● **Work order**
Report the count of lines in the entries below that contain "Koen", and leave out everything else.

● **Available data**
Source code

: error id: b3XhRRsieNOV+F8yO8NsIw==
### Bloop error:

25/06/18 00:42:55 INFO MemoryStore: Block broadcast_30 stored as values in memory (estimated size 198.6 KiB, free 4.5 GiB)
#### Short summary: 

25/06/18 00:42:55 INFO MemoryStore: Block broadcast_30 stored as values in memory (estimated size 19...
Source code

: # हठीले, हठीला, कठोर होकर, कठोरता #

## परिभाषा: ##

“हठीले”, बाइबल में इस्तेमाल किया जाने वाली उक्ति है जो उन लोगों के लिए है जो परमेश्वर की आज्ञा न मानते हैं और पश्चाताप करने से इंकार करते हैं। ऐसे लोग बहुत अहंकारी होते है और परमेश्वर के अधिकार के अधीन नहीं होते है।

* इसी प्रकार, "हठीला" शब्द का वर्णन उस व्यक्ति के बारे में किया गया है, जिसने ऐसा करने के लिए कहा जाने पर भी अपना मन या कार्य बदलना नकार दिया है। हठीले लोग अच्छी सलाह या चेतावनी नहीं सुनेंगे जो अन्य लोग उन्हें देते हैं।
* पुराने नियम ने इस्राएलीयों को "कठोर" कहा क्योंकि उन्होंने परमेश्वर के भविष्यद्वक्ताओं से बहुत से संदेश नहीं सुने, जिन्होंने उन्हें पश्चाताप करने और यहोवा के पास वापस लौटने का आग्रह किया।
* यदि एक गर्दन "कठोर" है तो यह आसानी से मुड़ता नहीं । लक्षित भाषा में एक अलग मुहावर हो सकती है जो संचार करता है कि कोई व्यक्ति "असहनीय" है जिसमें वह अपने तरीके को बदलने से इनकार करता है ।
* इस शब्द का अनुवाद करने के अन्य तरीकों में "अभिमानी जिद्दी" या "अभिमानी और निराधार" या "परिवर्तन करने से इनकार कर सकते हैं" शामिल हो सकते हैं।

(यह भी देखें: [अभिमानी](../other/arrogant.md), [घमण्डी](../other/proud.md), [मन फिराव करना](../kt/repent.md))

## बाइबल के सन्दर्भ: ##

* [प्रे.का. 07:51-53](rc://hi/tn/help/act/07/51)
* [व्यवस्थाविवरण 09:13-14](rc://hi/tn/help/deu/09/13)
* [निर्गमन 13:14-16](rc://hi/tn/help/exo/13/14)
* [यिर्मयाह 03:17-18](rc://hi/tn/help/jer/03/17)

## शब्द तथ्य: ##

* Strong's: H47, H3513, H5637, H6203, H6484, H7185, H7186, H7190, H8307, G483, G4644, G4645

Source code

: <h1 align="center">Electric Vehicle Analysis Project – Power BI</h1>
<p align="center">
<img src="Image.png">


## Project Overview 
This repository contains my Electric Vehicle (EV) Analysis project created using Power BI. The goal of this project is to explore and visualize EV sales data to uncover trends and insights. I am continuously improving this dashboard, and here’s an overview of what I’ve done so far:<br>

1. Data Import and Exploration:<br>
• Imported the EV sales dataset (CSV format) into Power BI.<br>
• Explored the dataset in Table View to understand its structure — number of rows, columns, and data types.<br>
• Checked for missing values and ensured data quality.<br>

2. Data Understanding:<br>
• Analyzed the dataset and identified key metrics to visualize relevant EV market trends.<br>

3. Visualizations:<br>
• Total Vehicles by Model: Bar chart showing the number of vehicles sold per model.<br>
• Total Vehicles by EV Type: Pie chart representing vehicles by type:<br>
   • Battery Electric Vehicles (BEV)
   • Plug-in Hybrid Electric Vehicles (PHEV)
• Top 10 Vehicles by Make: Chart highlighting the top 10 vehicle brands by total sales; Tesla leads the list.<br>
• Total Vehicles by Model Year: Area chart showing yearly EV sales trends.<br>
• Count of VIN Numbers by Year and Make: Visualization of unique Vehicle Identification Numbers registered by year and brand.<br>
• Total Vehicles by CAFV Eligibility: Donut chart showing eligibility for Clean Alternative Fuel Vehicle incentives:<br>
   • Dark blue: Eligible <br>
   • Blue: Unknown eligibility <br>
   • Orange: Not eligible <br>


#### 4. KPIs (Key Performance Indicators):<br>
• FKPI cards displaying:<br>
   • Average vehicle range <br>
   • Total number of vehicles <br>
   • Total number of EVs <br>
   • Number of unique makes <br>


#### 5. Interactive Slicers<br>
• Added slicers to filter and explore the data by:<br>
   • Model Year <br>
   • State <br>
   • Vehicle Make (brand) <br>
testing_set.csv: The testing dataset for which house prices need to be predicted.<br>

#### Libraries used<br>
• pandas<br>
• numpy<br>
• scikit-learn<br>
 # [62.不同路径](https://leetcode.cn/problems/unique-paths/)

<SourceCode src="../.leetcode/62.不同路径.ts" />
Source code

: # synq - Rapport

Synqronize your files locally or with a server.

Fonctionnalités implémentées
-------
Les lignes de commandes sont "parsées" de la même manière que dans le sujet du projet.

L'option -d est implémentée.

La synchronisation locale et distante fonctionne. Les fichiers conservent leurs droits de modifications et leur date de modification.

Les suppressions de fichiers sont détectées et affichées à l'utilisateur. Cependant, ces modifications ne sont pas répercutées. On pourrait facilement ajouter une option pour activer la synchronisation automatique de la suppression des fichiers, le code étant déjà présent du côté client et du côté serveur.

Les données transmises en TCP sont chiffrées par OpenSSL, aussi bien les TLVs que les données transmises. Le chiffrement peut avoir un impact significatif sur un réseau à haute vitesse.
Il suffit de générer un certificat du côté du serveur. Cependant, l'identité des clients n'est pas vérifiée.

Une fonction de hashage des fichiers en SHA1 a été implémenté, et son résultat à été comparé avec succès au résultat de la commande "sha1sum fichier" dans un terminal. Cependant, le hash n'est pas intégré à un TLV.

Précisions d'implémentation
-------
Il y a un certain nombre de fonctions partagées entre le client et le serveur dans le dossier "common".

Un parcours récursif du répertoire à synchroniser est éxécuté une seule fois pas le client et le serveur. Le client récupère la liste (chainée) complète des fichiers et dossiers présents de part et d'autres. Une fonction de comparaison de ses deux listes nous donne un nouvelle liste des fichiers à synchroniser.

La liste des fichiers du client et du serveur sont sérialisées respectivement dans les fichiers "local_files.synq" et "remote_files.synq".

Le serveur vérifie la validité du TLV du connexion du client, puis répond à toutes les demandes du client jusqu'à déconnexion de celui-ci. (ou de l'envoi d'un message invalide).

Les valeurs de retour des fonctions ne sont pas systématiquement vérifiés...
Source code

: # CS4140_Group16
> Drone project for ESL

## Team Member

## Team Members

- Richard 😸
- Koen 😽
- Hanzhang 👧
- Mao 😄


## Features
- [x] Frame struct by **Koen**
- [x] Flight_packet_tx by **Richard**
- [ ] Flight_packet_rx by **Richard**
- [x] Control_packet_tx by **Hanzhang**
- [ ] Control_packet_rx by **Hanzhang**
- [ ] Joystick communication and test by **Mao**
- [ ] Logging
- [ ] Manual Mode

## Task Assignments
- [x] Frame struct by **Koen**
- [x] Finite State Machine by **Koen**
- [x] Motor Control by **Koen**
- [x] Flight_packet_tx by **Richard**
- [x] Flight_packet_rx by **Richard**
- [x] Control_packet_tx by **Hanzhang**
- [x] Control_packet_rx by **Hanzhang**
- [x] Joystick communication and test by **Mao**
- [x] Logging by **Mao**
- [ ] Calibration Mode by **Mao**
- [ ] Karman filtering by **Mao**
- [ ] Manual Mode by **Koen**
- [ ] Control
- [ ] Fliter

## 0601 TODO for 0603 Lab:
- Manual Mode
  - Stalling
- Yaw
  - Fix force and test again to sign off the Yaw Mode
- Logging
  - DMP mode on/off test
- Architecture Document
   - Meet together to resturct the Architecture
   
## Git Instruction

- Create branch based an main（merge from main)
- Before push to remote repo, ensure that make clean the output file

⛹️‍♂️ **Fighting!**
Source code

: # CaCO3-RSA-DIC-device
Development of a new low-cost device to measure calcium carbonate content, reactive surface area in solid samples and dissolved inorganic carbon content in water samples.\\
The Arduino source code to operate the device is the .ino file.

● **Response**
6